Saudi Aramco, a Saudi Arabian oil giant responsible for supplying a tenth of the world's oil, has instructed six separate firms with expertise in hacking and viruses to investigate a massive breach of security that infected 30,000 of the company's Windows-based office computers.
Early investigations have revealed that the hackers had assistance from an insider with high-level clearance, according to a source speaking with Reuters. The source said that Saudi Aramco's computer network is very well protected from attacks originating from the Internet, but attacks from within are weak points, especially in the high-level secured areas.
Hacker group "The Cutting Sword of Justice" has taken responsibility for the attack, claiming that they introduced the virus Shamoon to access documents on Saudi Aramco's computers for political purposes.

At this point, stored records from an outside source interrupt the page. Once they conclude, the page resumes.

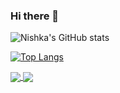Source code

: ### Hi there 👋

<!-- [![Nishka's GitHub stats](https://github-readme-stats.vercel.app/api?username=Nishka-Kisten)](https://github.com/anuraghazra/github-readme-stats) -->
![Nishka's GitHub stats](https://github-readme-stats.vercel.app/api?username=Nishka-Kistena&theme=midnight-purple&show_icons=true)
<!-- [![Top Langs](https://github-readme-stats.vercel.app/api/top-langs/?username=Nishka-Kisten)](https://github.com/anuraghazra/github-readme-stats) -->
[![Top Langs](https://github-readme-stats.vercel.app/api/top-langs/?username=Nishka-Kisten&layout=compact)](https://github.com/Nishka-Kisten/github-readme-stats)

<a href="https://github.com/Nishka-Kisten/github-readme-stats">
  <img align="center" src="https://github-readme-stats.vercel.app/api?username=Nishka-Kistena&theme=midnight-purple&show_icons=true" />
</a>
<a href="https://github.com/Nishka-Kisten/convoychat">
  <img align="center" src="https://github-readme-stats.vercel.app/api/top-langs/?username=Nishka-Kisten&layout=compact" />
</a>


<!--
**Nishka-Kisten/Nishka-Kisten** is a ✨ _special_ ✨ repository because its `README.md` (this file) appears on your GitHub profile.

Here are some ideas to get you started:

- 🔭 I’m currently working on ...
- 🌱 I’m currently learning ...
- 👯 I’m looking to collaborate on ...
- 🤔 I’m looking for help with ...
- 💬 Ask me about ...
- 📫 How to reach me: ...
- 😄 Pronouns: ...
- ⚡ Fun fact: ...
-->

They've supposedly found secrets about the company and are threatening to release them. The virus reportedly syphoned off small amounts of data by remotely sending it to command and control servers. After doing so, it wiped the hard drives of all the infected computers, making it virtually impossible to identify exactly what data has been stolen.
Shamoon has surprised Symantec as it uses several methods of penetrating a network, and once it succeeds, it tries to infect every computer on the LAN. "It's probably been 10 years since we saw something so destructive," said the firm's lead researcher, Liam O Murchu.
"All our core operations continued smoothly," said Saudi Aramco CEO Khalid Al-Falih when addressing government and business officials during a security workshop. He said that none of the company's oil exploration, production and other associated critical infrastructure was compromised, as they are isolated and heavily protected.